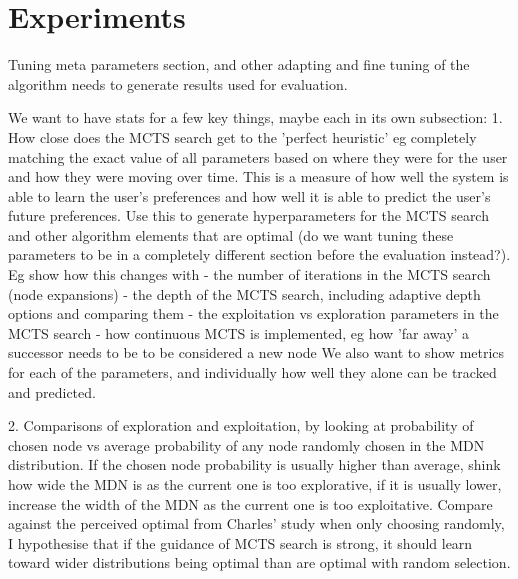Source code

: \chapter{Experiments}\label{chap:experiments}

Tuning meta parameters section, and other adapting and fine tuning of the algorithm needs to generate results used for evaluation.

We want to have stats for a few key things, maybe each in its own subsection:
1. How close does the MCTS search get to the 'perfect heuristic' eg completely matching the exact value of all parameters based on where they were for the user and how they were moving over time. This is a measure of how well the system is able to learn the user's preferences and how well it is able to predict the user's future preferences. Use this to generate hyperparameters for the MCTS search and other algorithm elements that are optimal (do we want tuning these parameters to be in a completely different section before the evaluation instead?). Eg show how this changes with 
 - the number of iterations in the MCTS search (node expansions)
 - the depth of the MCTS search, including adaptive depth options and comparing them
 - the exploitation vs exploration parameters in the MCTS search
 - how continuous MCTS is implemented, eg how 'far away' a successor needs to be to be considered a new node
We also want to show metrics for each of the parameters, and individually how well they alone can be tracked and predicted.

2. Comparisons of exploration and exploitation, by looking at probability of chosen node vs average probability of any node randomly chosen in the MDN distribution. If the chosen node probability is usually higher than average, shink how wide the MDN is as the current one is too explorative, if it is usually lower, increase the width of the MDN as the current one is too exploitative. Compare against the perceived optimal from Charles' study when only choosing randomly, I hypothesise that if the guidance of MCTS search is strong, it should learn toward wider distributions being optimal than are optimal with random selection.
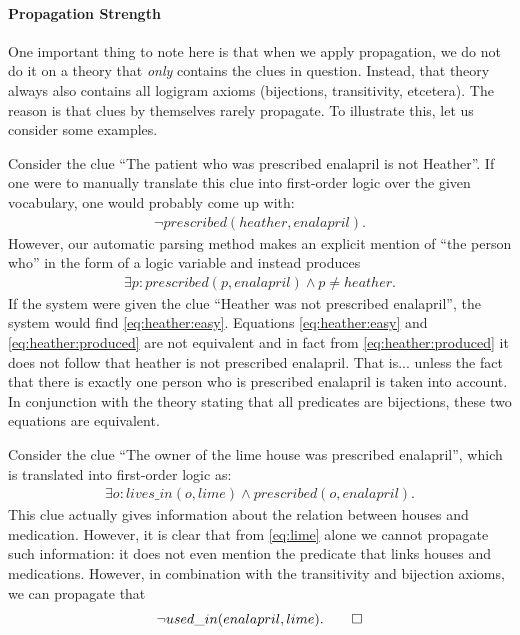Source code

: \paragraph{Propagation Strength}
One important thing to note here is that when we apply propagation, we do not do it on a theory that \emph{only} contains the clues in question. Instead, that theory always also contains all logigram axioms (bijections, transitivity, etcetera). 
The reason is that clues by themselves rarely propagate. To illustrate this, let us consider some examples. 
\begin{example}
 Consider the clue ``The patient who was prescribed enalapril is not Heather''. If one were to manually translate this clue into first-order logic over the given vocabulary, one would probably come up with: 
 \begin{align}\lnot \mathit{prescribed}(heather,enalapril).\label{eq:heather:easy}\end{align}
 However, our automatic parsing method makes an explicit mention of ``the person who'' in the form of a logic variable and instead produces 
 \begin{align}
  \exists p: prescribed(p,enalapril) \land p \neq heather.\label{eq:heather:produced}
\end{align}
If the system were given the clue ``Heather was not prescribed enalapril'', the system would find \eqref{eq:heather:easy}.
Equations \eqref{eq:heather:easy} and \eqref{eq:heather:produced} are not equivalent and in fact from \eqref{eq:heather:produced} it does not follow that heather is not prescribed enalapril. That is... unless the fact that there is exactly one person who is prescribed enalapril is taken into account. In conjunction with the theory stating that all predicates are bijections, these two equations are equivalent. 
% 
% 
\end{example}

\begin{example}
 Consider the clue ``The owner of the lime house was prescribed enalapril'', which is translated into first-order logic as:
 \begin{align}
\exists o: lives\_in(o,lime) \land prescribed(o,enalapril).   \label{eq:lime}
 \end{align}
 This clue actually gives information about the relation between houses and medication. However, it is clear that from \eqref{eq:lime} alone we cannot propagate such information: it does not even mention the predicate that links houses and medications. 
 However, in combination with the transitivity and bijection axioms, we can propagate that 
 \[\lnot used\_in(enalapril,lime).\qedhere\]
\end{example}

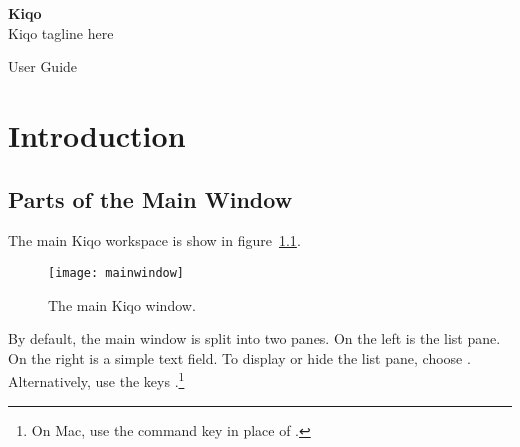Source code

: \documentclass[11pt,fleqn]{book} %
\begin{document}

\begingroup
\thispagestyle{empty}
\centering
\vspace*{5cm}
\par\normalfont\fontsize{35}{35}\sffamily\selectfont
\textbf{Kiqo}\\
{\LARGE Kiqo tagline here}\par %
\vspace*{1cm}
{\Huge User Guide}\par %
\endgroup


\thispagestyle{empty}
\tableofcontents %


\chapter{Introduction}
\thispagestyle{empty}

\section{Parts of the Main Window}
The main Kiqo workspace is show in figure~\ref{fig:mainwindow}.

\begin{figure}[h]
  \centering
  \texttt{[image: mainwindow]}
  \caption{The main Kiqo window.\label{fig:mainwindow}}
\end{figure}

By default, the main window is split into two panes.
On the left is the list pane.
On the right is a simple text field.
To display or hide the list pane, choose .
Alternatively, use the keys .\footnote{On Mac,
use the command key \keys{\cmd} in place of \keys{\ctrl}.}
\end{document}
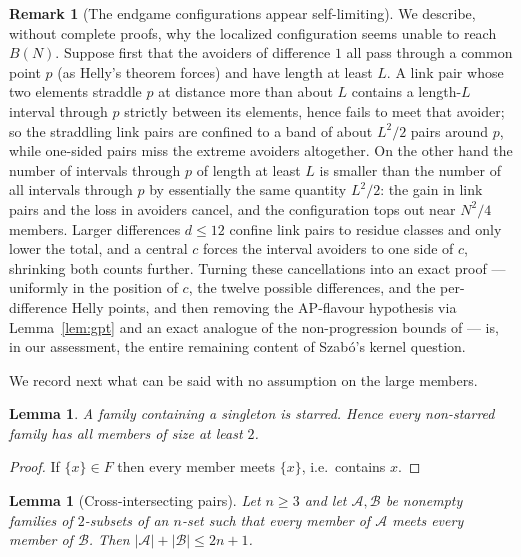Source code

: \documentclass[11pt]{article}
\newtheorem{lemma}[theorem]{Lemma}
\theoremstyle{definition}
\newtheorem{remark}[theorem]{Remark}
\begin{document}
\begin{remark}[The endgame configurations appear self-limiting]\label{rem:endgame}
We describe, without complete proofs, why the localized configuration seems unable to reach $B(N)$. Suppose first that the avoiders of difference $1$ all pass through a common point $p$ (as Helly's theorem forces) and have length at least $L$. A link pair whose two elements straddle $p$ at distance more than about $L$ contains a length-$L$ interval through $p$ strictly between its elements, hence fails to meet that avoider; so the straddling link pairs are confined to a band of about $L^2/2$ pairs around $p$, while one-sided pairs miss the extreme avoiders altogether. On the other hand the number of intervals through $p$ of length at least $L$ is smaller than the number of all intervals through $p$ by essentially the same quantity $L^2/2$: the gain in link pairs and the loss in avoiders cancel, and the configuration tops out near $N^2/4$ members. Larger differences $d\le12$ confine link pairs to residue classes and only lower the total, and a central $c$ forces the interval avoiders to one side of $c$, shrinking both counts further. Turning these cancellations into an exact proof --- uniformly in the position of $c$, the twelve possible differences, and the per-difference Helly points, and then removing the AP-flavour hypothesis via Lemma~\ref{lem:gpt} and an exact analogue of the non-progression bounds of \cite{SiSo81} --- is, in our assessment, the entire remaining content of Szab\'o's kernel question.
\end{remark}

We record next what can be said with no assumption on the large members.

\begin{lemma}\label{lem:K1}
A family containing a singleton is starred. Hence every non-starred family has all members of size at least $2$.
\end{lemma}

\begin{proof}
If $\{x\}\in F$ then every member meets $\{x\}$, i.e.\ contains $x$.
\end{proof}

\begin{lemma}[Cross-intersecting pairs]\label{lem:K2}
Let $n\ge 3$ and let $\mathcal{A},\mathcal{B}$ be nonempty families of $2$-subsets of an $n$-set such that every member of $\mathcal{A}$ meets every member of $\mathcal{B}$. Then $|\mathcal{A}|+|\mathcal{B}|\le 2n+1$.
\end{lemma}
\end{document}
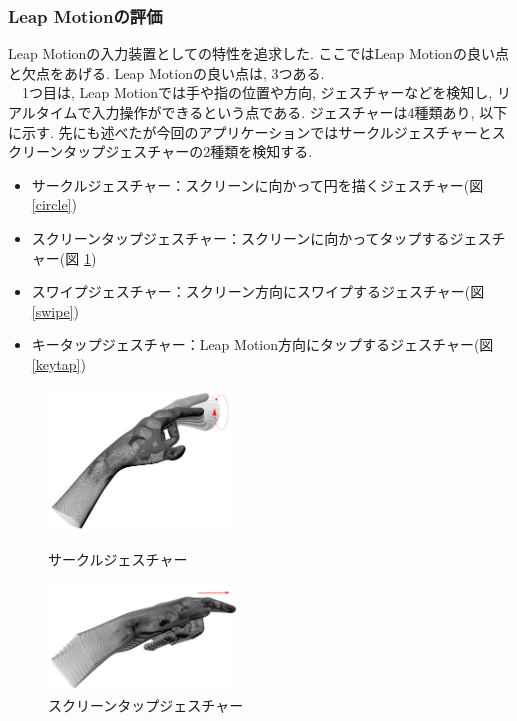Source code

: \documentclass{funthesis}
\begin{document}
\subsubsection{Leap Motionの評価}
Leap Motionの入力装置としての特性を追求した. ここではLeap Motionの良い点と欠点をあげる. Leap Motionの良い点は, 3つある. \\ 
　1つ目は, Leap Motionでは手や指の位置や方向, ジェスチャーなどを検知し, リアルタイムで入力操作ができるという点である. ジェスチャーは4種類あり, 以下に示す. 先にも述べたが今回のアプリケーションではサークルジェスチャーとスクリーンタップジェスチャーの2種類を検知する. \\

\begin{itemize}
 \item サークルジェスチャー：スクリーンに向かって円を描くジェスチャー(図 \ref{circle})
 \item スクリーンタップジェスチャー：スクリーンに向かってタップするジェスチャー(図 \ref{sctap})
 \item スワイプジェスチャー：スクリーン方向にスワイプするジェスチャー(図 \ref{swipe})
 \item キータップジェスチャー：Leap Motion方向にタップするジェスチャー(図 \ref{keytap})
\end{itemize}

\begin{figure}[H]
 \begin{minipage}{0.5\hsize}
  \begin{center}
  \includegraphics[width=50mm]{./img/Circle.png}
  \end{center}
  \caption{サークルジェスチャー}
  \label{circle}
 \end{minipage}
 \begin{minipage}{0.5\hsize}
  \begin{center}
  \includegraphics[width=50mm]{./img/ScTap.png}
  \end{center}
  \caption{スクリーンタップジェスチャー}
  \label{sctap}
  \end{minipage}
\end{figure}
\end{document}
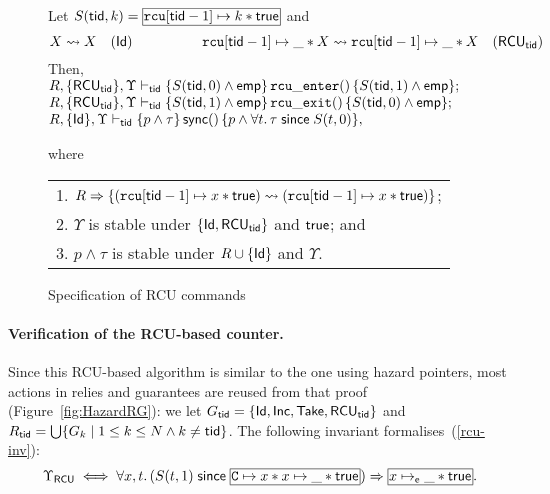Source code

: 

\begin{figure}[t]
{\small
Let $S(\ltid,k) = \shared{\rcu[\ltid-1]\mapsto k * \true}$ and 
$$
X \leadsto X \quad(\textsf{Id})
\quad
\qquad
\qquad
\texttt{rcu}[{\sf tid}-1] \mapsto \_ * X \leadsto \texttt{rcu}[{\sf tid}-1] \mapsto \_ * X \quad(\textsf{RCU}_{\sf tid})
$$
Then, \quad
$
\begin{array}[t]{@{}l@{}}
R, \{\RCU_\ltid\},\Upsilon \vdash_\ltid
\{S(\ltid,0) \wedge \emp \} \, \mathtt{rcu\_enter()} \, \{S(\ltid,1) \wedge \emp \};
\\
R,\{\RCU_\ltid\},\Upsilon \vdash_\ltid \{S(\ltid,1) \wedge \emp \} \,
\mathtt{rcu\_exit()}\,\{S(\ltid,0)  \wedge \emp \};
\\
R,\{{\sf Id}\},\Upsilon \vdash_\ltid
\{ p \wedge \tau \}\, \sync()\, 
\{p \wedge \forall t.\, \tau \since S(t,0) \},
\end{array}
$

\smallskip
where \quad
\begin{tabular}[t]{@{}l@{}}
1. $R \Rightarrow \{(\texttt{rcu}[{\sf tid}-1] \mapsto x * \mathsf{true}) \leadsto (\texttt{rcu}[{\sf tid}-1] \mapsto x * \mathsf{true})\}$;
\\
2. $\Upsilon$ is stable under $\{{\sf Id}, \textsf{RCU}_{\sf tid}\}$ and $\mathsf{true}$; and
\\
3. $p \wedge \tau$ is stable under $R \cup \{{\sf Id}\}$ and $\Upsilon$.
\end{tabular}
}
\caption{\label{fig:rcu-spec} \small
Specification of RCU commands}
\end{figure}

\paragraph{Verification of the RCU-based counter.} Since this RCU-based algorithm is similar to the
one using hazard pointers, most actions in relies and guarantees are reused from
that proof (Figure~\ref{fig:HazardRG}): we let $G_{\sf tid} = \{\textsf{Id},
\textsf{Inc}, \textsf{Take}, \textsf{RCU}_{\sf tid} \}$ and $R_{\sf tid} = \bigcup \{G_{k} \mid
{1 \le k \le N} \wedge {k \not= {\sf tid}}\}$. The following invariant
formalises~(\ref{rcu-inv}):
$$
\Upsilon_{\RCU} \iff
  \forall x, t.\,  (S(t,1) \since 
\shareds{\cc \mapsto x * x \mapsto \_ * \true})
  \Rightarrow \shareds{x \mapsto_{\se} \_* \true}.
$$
=-=-=
**EXERCISE DESCRIPTION**
Above are the lines; repeat exactly the ones from the line containing "- the number" down to the line containing "We also want", both inclusive.

**TASK SOLUTION**
 - the number of iterations in the MCTS search (node expansions)
 - the depth of the MCTS search, including adaptive depth options and comparing them
 - the exploitation vs exploration parameters in the MCTS search
 - how continuous MCTS is implemented, eg how 'far away' a successor needs to be to be considered a new node
We also want to show metrics for each of the parameters, and individually how well they alone can be tracked and predicted.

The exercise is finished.